So we have a formula that is s of n is equal to n over 2 a sub 1 plus a sub n. We know that the general term a sub n is equal to a1 plus n minus 1 times d, so we can do is actually substitute that in here. And why I'm doing that is this particular equation we need to know the first term and the last term. For this particular example, we don't know the last term, so we have to figure that out. So by plugging in what our general term for a sub n, we can rewrite this equation a sub n is equal to 8 over 2, 2a1 plus n minus 1 times d.

So what I've done just there is I've changed it from having to know my last term to just having to know my difference which by looking at this I can know. So all we have to do now is plug in some information.
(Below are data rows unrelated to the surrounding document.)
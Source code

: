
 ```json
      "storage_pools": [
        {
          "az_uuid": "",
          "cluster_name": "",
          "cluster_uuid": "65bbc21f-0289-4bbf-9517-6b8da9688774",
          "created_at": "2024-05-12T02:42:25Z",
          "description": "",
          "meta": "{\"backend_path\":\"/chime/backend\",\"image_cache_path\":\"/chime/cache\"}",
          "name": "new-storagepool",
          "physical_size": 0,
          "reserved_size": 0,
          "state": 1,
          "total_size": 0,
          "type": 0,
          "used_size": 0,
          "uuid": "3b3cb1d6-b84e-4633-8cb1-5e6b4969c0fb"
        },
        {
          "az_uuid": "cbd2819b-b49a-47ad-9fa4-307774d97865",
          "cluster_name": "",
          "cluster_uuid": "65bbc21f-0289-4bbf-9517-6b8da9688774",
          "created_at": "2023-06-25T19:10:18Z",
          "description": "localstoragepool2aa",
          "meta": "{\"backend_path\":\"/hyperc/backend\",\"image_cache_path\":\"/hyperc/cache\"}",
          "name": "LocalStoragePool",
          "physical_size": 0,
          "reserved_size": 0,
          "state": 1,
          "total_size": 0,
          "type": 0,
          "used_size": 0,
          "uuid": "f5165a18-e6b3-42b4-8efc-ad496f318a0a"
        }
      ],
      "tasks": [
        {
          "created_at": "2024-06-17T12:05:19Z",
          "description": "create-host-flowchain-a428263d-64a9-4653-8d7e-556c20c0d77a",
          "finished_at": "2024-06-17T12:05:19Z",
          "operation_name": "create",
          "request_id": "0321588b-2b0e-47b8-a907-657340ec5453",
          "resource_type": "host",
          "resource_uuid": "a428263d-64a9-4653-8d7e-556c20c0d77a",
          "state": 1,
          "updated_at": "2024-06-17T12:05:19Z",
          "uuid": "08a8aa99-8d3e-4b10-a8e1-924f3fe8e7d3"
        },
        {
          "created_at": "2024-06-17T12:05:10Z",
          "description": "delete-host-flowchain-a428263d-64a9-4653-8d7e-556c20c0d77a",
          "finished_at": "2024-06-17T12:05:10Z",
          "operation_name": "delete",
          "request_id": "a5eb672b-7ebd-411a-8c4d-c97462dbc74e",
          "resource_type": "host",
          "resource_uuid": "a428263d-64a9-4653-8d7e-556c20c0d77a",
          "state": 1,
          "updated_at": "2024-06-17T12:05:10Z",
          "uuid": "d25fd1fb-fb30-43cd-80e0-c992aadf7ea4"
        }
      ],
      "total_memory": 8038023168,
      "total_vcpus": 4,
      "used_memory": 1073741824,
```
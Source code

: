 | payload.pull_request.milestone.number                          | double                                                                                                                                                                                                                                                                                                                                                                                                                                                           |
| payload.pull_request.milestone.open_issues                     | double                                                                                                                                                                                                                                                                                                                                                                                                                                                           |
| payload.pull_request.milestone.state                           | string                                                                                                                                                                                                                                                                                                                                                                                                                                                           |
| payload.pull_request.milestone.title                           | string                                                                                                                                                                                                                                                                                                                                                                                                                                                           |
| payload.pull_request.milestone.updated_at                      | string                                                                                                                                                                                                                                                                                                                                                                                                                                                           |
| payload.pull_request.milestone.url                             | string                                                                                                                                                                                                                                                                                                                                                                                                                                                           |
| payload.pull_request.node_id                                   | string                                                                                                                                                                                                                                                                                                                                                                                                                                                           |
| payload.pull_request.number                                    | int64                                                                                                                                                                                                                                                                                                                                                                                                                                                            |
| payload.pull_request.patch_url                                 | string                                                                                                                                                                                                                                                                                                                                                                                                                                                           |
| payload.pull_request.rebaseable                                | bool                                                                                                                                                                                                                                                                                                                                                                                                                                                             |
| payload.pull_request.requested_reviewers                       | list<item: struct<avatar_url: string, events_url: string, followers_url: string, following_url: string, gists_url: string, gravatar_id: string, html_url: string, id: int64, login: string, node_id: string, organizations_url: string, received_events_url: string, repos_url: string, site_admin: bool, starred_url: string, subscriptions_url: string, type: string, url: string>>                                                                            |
We are looking for s of 40, the sum of the first 40 terms, that means n is 40, we can just plug that in, 2 times a1, a1 is just our first term which is just going to be 3, plus n minus 1, n is the number of terms, so this is just going to be 39 and times our difference, our difference is what we do from one term to get to the next, so our difference here is just 4.

So what we have is this fairly elaborate equation, but it's all numbers, we can just plug into our calculator starting at our parenthesis 39 times 4 is 156 plus 6 is 162 times 40 over 2, so times 20 which leaves us with 3240.

So by adding up our first 40 terms, we end up with our sum, using either one of our two summation equations either one would work, but for this one I find the second one to work a little bit better because we have the difference and not the last term.